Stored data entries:

++++++++++++++++++++

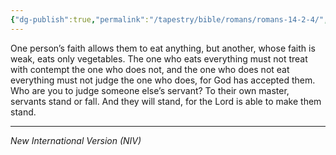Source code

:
```yaml
---
{"dg-publish":true,"permalink":"/tapestry/bible/romans/romans-14-2-4/","title":"Romans 14:2-4","hide":true,"tags":["bible-verse","bible-verse"],"dgHomeLink":true,"dgShowLocalGraph":true,"dgEnableSearch":true}
---
```



One person’s faith allows them to eat anything, but another, whose faith is weak, eats only vegetables. The one who eats everything must not treat with contempt the one who does not, and the one who does not eat everything must not judge the one who does, for God has accepted them. Who are you to judge someone else’s servant? To their own master, servants stand or fall. And they will stand, for the Lord is able to make them stand.


---
*New International Version (NIV)*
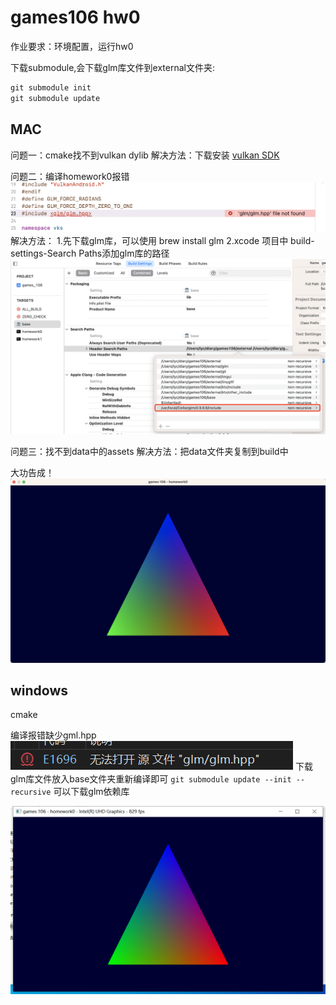# games106 hw0

作业要求：环境配置，运行hw0

下载submodule,会下载glm库文件到external文件夹:

```c++
git submodule init
git submodule update
```

## MAC

问题一：cmake找不到vulkan dylib
解决方法：下载安装 [vulkan SDK](https://vulkan.lunarg.com/sdk/home#mac)

问题二：编译homework0报错
![error_mac](2023-04-14-13-51-26.png)
解决方法：
1.先下载glm库，可以使用 brew install glm
2.xcode 项目中 build-settings-Search Paths添加glm库的路径
![error_solve](2023-04-14-14-07-35.png)

问题三：找不到data中的assets
解决方法：把data文件夹复制到build中

大功告成！
![out](2023-04-14-14-22-33.png)

## windows

cmake

编译报错缺少gml.hpp
![error](error.png)
下载glm库文件放入base文件夹重新编译即可
`git submodule update --init --recursive`
可以下载glm依赖库

![hw0_run](./hw0_run.png)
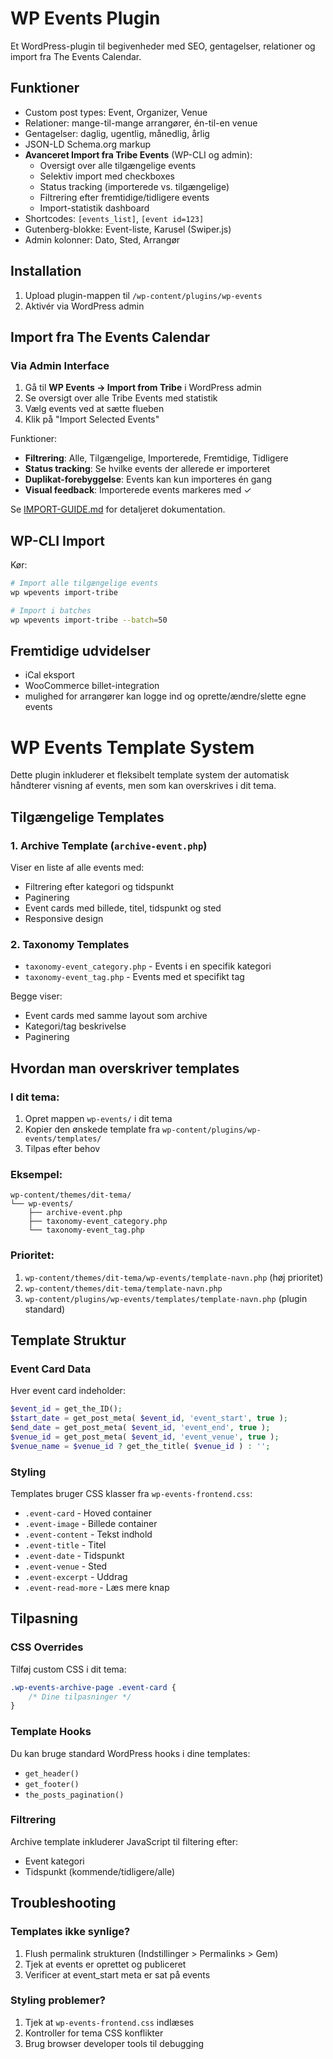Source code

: # WP Events Plugin

Et WordPress-plugin til begivenheder med SEO, gentagelser, relationer og import fra The Events Calendar.

## Funktioner
- Custom post types: Event, Organizer, Venue
- Relationer: mange-til-mange arrangører, én-til-en venue
- Gentagelser: daglig, ugentlig, månedlig, årlig
- JSON-LD Schema.org markup
- **Avanceret Import fra Tribe Events** (WP-CLI og admin):
  - Oversigt over alle tilgængelige events
  - Selektiv import med checkboxes
  - Status tracking (importerede vs. tilgængelige)
  - Filtrering efter fremtidige/tidligere events
  - Import-statistik dashboard
- Shortcodes: `[events_list]`, `[event id=123]`
- Gutenberg-blokke: Event-liste, Karusel (Swiper.js)
- Admin kolonner: Dato, Sted, Arrangør

## Installation
1. Upload plugin-mappen til `/wp-content/plugins/wp-events`
2. Aktivér via WordPress admin

## Import fra The Events Calendar

### Via Admin Interface
1. Gå til **WP Events → Import from Tribe** i WordPress admin
2. Se oversigt over alle Tribe Events med statistik
3. Vælg events ved at sætte flueben
4. Klik på "Import Selected Events"

Funktioner:
- **Filtrering**: Alle, Tilgængelige, Importerede, Fremtidige, Tidligere
- **Status tracking**: Se hvilke events der allerede er importeret
- **Duplikat-forebyggelse**: Events kan kun importeres én gang
- **Visual feedback**: Importerede events markeres med ✓

Se [IMPORT-GUIDE.md](IMPORT-GUIDE.md) for detaljeret dokumentation.

## WP-CLI Import
Kør:
```sh
# Import alle tilgængelige events
wp wpevents import-tribe

# Import i batches
wp wpevents import-tribe --batch=50
```

## Fremtidige udvidelser
- iCal eksport
- WooCommerce billet-integration
- mulighed for arrangører kan logge ind og oprette/ændre/slette egne events


# WP Events Template System

Dette plugin inkluderer et fleksibelt template system der automatisk håndterer visning af events, men som kan overskrives i dit tema.

## Tilgængelige Templates

### 1. Archive Template (`archive-event.php`)
Viser en liste af alle events med:
- Filtrering efter kategori og tidspunkt
- Paginering
- Event cards med billede, titel, tidspunkt og sted
- Responsive design

### 2. Taxonomy Templates
- `taxonomy-event_category.php` - Events i en specifik kategori
- `taxonomy-event_tag.php` - Events med et specifikt tag

Begge viser:
- Event cards med samme layout som archive
- Kategori/tag beskrivelse
- Paginering

## Hvordan man overskriver templates

### I dit tema:
1. Opret mappen `wp-events/` i dit tema
2. Kopier den ønskede template fra `wp-content/plugins/wp-events/templates/`
3. Tilpas efter behov

### Eksempel:
```
wp-content/themes/dit-tema/
└── wp-events/
    ├── archive-event.php
    ├── taxonomy-event_category.php
    └── taxonomy-event_tag.php
```

### Prioritet:
1. `wp-content/themes/dit-tema/wp-events/template-navn.php` (høj prioritet)
2. `wp-content/themes/dit-tema/template-navn.php`
3. `wp-content/plugins/wp-events/templates/template-navn.php` (plugin standard)

## Template Struktur

### Event Card Data
Hver event card indeholder:
```php
$event_id = get_the_ID();
$start_date = get_post_meta( $event_id, 'event_start', true );
$end_date = get_post_meta( $event_id, 'event_end', true );
$venue_id = get_post_meta( $event_id, 'event_venue', true );
$venue_name = $venue_id ? get_the_title( $venue_id ) : '';
```

### Styling
Templates bruger CSS klasser fra `wp-events-frontend.css`:
- `.event-card` - Hoved container
- `.event-image` - Billede container  
- `.event-content` - Tekst indhold
- `.event-title` - Titel
- `.event-date` - Tidspunkt
- `.event-venue` - Sted
- `.event-excerpt` - Uddrag
- `.event-read-more` - Læs mere knap

## Tilpasning

### CSS Overrides
Tilføj custom CSS i dit tema:
```css
.wp-events-archive-page .event-card {
    /* Dine tilpasninger */
}
```

### Template Hooks
Du kan bruge standard WordPress hooks i dine templates:
- `get_header()`
- `get_footer()`
- `the_posts_pagination()`

### Filtrering
Archive template inkluderer JavaScript til filtering efter:
- Event kategori
- Tidspunkt (kommende/tidligere/alle)

## Troubleshooting

### Templates ikke synlige?
1. Flush permalink strukturen (Indstillinger > Permalinks > Gem)
2. Tjek at events er oprettet og publiceret
3. Verificer at event_start meta er sat på events

### Styling problemer?
1. Tjek at `wp-events-frontend.css` indlæses
2. Kontroller for tema CSS konflikter
3. Brug browser developer tools til debugging
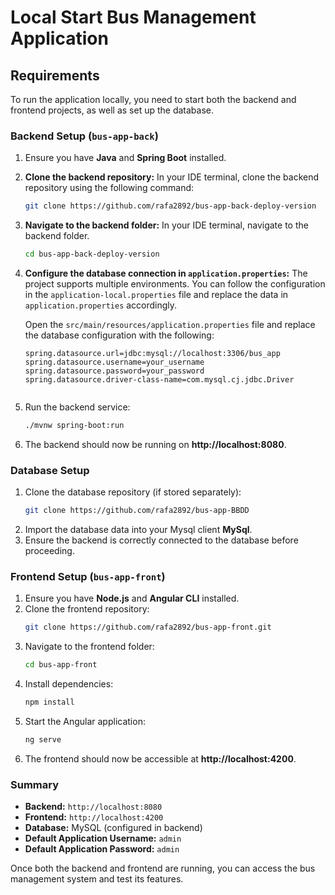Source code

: # Local Start Bus Management Application


## Requirements
To run the application locally, you need to start both the backend and frontend projects, as well as set up the database.

### Backend Setup (`bus-app-back`)
1. Ensure you have **Java** and **Spring Boot** installed.
2. **Clone the backend repository:**
   In your IDE terminal, clone the backend repository using the following command:
   ```sh
   git clone https://github.com/rafa2892/bus-app-back-deploy-version
   
3. **Navigate to the backend folder:**
   In your IDE terminal, navigate to the backend folder.
   ```sh
   cd bus-app-back-deploy-version
   ```
   
4. **Configure the database connection in `application.properties`:**
   The project supports multiple environments. You can follow the configuration in the `application-local.properties` file and replace the data in `application.properties` accordingly.
   
   Open the `src/main/resources/application.properties` file and replace the database configuration with the following:

   ```properties
   spring.datasource.url=jdbc:mysql://localhost:3306/bus_app
   spring.datasource.username=your_username
   spring.datasource.password=your_password
   spring.datasource.driver-class-name=com.mysql.cj.jdbc.Driver
                                                                                                                                           

5. Run the backend service:
   ```sh
   ./mvnw spring-boot:run
   ```
6. The backend should now be running on **http://localhost:8080**.

### Database Setup
1. Clone the database repository (if stored separately):
   ```sh
   git clone https://github.com/rafa2892/bus-app-BBDD
   ```
2. Import the database data into your Mysql client **MySql**.
3. Ensure the backend is correctly connected to the database before proceeding.

### Frontend Setup (`bus-app-front`)
1. Ensure you have **Node.js** and **Angular CLI** installed.
2. Clone the frontend repository:
   ```sh
   git clone https://github.com/rafa2892/bus-app-front.git
   ```
3. Navigate to the frontend folder:
   ```sh
   cd bus-app-front
   ```
4. Install dependencies:
   ```sh
   npm install
   ```
5. Start the Angular application:
   ```sh
   ng serve
   ```
6. The frontend should now be accessible at **http://localhost:4200**.

### Summary
- **Backend:** `http://localhost:8080`
- **Frontend:** `http://localhost:4200`
- **Database:** MySQL (configured in backend)
- **Default Application Username:** `admin`
- **Default Application Password:** `admin`

Once both the backend and frontend are running, you can access the bus management system and test its features.

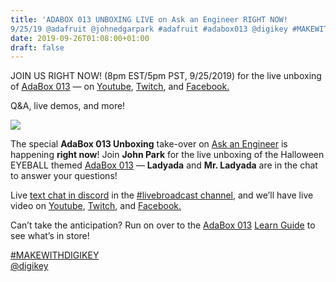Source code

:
```yaml
---
title: 'ADABOX 013 UNBOXING LIVE on Ask an Engineer RIGHT NOW!
9/25/19 @adafruit @johnedgarpark #adafruit #adabox013 @digikey #MAKEWITHDIGIKEY'
date: 2019-09-26T01:08:00+01:00
draft: false
---
```


JOIN US RIGHT NOW! (8pm EST/5pm PST, 9/25/2019) for the live unboxing of [AdaBox 013](https://www.adafruit.com/adabox) — on [Youtube](https://www.youtube.com/adafruit/live), [Twitch](https://www.twitch.tv/adafruit), and [Facebook.](https://www.facebook.com/adafruitindustries)

Q&A, live demos, and more!

![](https://cdn-blog.adafruit.com/uploads/2019/09/blogunbox13-600x410.jpg)

The special **AdaBox 013 Unboxing** take-over on [Ask an Engineer](https://www.adafruit.com/ask) is happening **right now**! Join **John Park** for the live unboxing of the Halloween EYEBALL themed [AdaBox 013](https://www.adafruit.com/adabox) — **Ladyada** and **Mr. Ladyada** are in the chat to answer your questions!

Live [text chat in discord](https://discord.gg/9CjVDPQ) in the [#livebroadcast channel](https://discord.gg/9CjVDPQ), and we’ll have live video on [Youtube](https://www.youtube.com/adafruit/live), [Twitch](https://www.twitch.tv/adafruit), and [Facebook.](https://www.facebook.com/adafruitindustries)

Can’t take the anticipation? Run on over to the [AdaBox 013](https://learn.adafruit.com/adabox013/) [Learn Guide](https://learn.adafruit.com/adabox013/) to see what’s in store!

[#MAKEWITHDIGIKEY](https://twitter.com/search?q=%23makewithdigikey)  
[@digikey](https://twitter.com/digikey)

++++++++++++++++++++

* _INSTRUCTIONS TO FOLLOW_
Using the entries above, repeat exactly the lines from the one with "- **Database:** MySQL (configured in backend)" to the one with "JOIN US RIGHT", both included, and leave the pictures behind.

* _SOLUTION FOR THIS PROBLEM_
- **Database:** MySQL (configured in backend)
- **Default Application Username:** `admin`
- **Default Application Password:** `admin`

Once both the backend and frontend are running, you can access the bus management system and test its features.

Source code

:
```yaml
---
title: 'ADABOX 013 UNBOXING LIVE on Ask an Engineer RIGHT NOW!
9/25/19 @adafruit @johnedgarpark #adafruit #adabox013 @digikey #MAKEWITHDIGIKEY'
date: 2019-09-26T01:08:00+01:00
draft: false
---
```


JOIN US RIGHT NOW! (8pm EST/5pm PST, 9/25/2019) for the live unboxing of [AdaBox 013](https://www.adafruit.com/adabox) — on [Youtube](https://www.youtube.com/adafruit/live), [Twitch](https://www.twitch.tv/adafruit), and [Facebook.](https://www.facebook.com/adafruitindustries)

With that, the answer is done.